A gift certificate to a favorite restaurant or a couple of tickets to a game or show for your key contact person can go a long way. If it feels expensive, compare it to the volume of business they give you in a calendar year.
Trivia Question: When you enter a waiting room, a train station, an office lobby, a ballpark, almost anywhere that we congregate, what are about 50% of the people doing?
Answer: Staring intently into their hand-held mode of communication, feverishly banging the keyboard.
Irony: While virtually everything in today’s world is more accessible including people, we have lost some of the human connection. For instance, when you ask anyone under the age of 30 to “give you a call” (as opposed to a text) does it feel like the equivalent of asking them to “pop a VHS tape into the VCR player?”
Tactical Suggestion: As you embrace sales and marketing technologies in the new world, be careful not to lose the human touch that prospects want and need. Remember the old school mantra, “Nothing really happens until somebody has a conversation with somebody else.”
Building Brand Buzz
Be aggressive about online publicity opportunities. Find sources that write about the restaurant and/or catering business and reach out to them. These people have readers who rely on them for information. You have knowledge that could be of interest. You might suggest contributing an article about Greener initiatives for restaurant and catering companies, or Current food ordering trends in corporate America, or How the droughts in California affects menu pricing. You might also just say, “We would like to contribute to your work.
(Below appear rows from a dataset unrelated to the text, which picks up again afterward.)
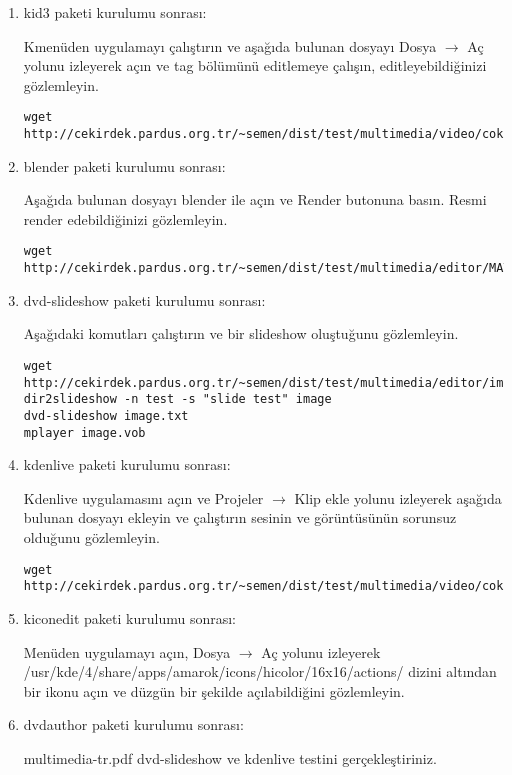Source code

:\documentclass[a4paper,10pt]{article}
\begin{document}
\begin{enumerate}
\item kid3 paketi kurulumu sonrası:

Kmenüden uygulamayı çalıştırın ve aşağıda bulunan dosyayı Dosya $\rightarrow$ Aç yolunu izleyerek açın ve tag bölümünü editlemeye çalışın, editleyebildiğinizi gözlemleyin.

\begin{verbatim}
wget http://cekirdek.pardus.org.tr/~semen/dist/test/multimedia/video/cokluortam/linux.mp3 
\end{verbatim}

 \item blender paketi kurulumu sonrası:

Aşağıda bulunan dosyayı blender ile açın ve Render butonuna basın. Resmi render edebildiğinizi gözlemleyin.
\begin{verbatim}
wget http://cekirdek.pardus.org.tr/~semen/dist/test/multimedia/editor/MATtests1.blend 
\end{verbatim}

 \item dvd-slideshow paketi kurulumu sonrası:

Aşağıdaki komutları çalıştırın ve bir slideshow oluştuğunu gözlemleyin.
\begin{verbatim}
wget http://cekirdek.pardus.org.tr/~semen/dist/test/multimedia/editor/image.tar.gz
dir2slideshow -n test -s "slide test" image
dvd-slideshow image.txt
mplayer image.vob 
\end{verbatim}
\item kdenlive paketi kurulumu sonrası:

Kdenlive uygulamasını açın ve Projeler $\rightarrow$ Klip ekle yolunu izleyerek aşağıda bulunan dosyayı ekleyin ve çalıştırın sesinin ve görüntüsünün sorunsuz olduğunu gözlemleyin.
\begin{verbatim}
wget http://cekirdek.pardus.org.tr/~semen/dist/test/multimedia/video/cokluortam/DVD.mpg
\end{verbatim}

\item kiconedit paketi kurulumu sonrası:

Menüden uygulamayı açın, Dosya $\rightarrow$ Aç yolunu izleyerek /usr/kde/4/share/apps/amarok/icons/hicolor/16x16/actions/ dizini altından bir ikonu açın ve düzgün bir şekilde açılabildiğini gözlemleyin.

\item dvdauthor paketi kurulumu sonrası:

multimedia-tr.pdf dvd-slideshow ve kdenlive testini gerçekleştiriniz.


\end{enumerate}
\end{document}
How can we help?” Consider being a source for reporters. HelpaReporter.com and ReporterConnection.com are free and allow you to examine interview requests from journalists.
Define Your Message
What is your message to customers?
Involve your staff in this process. By doing so, they will work hard towards successful implementation. Besides, for your message to stick, everyone needs to be on board.
Getting Your Message to Stick
Getting your message to stick is not easy. However, if you can achieve even a modest level of success, you could be on your way. What does getting your message to stick mean? Here is one example. In Boston, if The Corporate Caterer asked ten people who they would call if their windshield was cracked, at least half would say 1-800-54- GIANT. Granted, a substantial advertising budget has been dedicated to drilling this phone number into consumer’s minds over the years – but the message sticks.